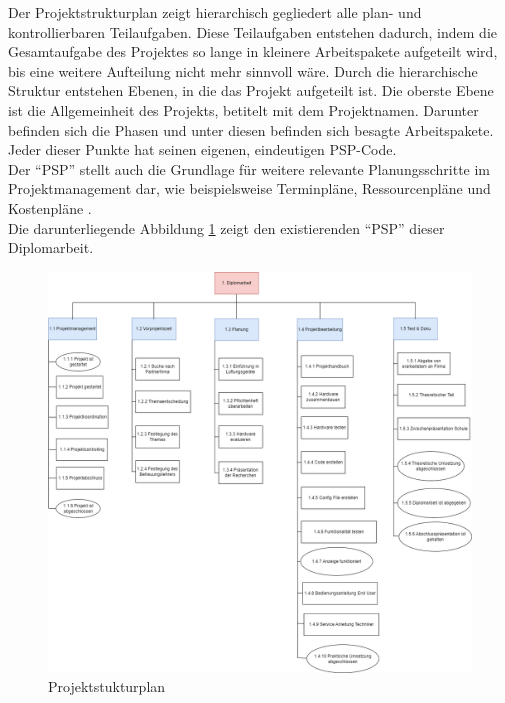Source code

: Der Projektstrukturplan zeigt hierarchisch gegliedert alle plan- und kontrollierbaren Teilaufgaben. Diese Teilaufgaben entstehen dadurch, indem die Gesamtaufgabe des Projektes so lange in kleinere Arbeitspakete aufgeteilt wird, bis eine weitere Aufteilung nicht mehr sinnvoll wäre. Durch die hierarchische Struktur entstehen Ebenen, in die das Projekt aufgeteilt ist. Die oberste Ebene ist die Allgemeinheit des Projekts, betitelt mit dem Projektnamen. Darunter befinden sich die Phasen und unter diesen befinden sich besagte Arbeitspakete. Jeder dieser Punkte hat seinen eigenen, eindeutigen PSP-Code.
\\Der \enquote{PSP} stellt auch die Grundlage für weitere relevante Planungsschritte im Projektmanagement dar, wie beispielsweise Terminpläne, Ressourcenpläne und Kostenpläne \cite[vgl.][]{Kindl_Niels:2023}. \\
Die darunterliegende Abbildung \ref{fig:projektstrukturplan} zeigt den existierenden \enquote{PSP} dieser Diplomarbeit.

\begin{figure}[H]
	\centering
	\includegraphics[width=1\linewidth]{Bilder/projektstrukturplan.png}
	\caption{Projektstukturplan}
	\label{fig:projektstrukturplan}
\end{figure}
......
Problem statement :: Restate the whole listing above exactly, please, omitting every image.

Response ::
Source code

: Der Projektstrukturplan zeigt hierarchisch gegliedert alle plan- und kontrollierbaren Teilaufgaben. Diese Teilaufgaben entstehen dadurch, indem die Gesamtaufgabe des Projektes so lange in kleinere Arbeitspakete aufgeteilt wird, bis eine weitere Aufteilung nicht mehr sinnvoll wäre. Durch die hierarchische Struktur entstehen Ebenen, in die das Projekt aufgeteilt ist. Die oberste Ebene ist die Allgemeinheit des Projekts, betitelt mit dem Projektnamen. Darunter befinden sich die Phasen und unter diesen befinden sich besagte Arbeitspakete. Jeder dieser Punkte hat seinen eigenen, eindeutigen PSP-Code.
\\Der \enquote{PSP} stellt auch die Grundlage für weitere relevante Planungsschritte im Projektmanagement dar, wie beispielsweise Terminpläne, Ressourcenpläne und Kostenpläne \cite[vgl.][]{Kindl_Niels:2023}. \\
Die darunterliegende Abbildung \ref{fig:projektstrukturplan} zeigt den existierenden \enquote{PSP} dieser Diplomarbeit.

\begin{figure}[H]
	\centering
	\includegraphics[width=1\linewidth]{Bilder/projektstrukturplan.png}
	\caption{Projektstukturplan}
	\label{fig:projektstrukturplan}
\end{figure}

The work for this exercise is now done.